There are some problems with your implementation. 1. The source IEnumerable<T> is enumerated twice because of the Count(), which is a no-no. The enumerable may be hitting the database/filesystem/web on each enumeration. 2. The Task.Factory.StartNew(async produces a Task<Task>, and you are awaiting only the outer Task. The method may not propagate all exceptions, and may return before all tasks have been completed. And 3. using the cancellationToken.IsCancellationRequested may result to inconsistent cancellation behavior. Use the ThrowIfCancellationRequested instead.

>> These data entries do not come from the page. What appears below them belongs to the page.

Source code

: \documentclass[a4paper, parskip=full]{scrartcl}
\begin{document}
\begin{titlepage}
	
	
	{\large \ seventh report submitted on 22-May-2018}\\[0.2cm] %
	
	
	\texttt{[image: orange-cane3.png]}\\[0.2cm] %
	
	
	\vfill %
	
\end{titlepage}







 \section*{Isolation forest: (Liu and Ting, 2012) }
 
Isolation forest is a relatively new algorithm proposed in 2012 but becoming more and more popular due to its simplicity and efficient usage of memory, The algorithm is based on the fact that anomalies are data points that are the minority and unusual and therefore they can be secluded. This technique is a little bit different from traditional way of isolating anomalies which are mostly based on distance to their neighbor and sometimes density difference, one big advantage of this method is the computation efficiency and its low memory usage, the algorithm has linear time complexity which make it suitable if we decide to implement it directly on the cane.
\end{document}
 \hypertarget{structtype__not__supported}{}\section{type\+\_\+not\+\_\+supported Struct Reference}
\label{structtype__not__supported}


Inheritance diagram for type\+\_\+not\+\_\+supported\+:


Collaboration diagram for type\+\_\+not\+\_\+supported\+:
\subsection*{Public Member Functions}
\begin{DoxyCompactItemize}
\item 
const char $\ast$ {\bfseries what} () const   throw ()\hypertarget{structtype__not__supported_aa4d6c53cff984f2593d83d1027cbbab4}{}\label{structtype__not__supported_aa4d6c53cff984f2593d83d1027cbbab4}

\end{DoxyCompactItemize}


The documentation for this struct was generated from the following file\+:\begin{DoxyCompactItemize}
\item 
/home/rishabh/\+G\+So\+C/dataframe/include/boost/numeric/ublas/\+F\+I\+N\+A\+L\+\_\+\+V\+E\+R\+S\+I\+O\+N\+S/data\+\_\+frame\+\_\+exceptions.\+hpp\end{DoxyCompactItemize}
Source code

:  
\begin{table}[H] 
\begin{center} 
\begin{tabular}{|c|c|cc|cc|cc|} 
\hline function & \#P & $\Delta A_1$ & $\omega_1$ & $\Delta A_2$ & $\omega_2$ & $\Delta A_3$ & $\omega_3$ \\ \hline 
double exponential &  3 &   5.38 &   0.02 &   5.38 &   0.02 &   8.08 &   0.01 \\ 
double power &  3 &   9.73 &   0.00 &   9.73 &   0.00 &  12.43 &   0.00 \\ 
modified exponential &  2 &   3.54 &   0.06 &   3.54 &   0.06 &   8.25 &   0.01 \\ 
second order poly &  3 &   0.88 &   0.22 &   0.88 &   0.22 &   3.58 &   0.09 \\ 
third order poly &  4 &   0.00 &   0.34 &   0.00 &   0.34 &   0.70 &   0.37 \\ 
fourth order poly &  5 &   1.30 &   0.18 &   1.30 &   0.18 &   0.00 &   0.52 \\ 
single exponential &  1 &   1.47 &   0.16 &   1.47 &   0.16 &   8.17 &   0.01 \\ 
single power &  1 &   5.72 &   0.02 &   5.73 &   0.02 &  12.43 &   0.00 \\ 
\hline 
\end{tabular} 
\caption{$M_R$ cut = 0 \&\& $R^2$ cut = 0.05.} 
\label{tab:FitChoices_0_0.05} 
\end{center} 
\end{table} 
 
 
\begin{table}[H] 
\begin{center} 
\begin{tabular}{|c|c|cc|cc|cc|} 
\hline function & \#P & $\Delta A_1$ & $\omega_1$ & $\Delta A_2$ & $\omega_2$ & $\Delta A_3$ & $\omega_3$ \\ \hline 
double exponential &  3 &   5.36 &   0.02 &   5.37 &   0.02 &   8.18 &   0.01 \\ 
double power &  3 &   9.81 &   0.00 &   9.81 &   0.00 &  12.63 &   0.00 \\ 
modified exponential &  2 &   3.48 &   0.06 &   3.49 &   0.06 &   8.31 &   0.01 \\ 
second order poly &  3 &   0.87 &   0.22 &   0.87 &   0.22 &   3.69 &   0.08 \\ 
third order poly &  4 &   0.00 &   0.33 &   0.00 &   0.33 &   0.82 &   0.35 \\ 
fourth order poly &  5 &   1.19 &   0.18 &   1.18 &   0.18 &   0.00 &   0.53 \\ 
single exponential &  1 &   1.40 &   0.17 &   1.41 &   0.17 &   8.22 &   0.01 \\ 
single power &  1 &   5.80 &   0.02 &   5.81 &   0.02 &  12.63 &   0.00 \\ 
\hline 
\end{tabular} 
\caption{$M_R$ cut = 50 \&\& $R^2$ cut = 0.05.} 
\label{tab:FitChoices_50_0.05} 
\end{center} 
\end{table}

Regarding the Action<Exception> onException = null parameter, what is its use case? Is it for logging the errors as soon as they happen, as opposed to logging them in batch after the completion of the ForEachAsync method?
You were right with exceptions. Now I use Task.Run and it does not swallow them.
@TheodorZoulias Thank you for helping me with improving that design. Great work! I am really grateful :)
Thank you four insight. Next time I am going to take a look at TPL library. Thanks for direction! @TheodorZoulias
L
Luk164

I would like to add that there is a Parallel class with ForEach function built in that can be used for this purpose.


The Parallel class is not async-friendly.
@TheodorZoulias I see. I thought it would achieve a simmilar result - crunch the list with multiple threads as fast as possible. I misunderstood the desired outcome.
The Parallel class is great for CPU-bound work, but not for I/O-bound work. For example you don't really need threads when you are doing web requests.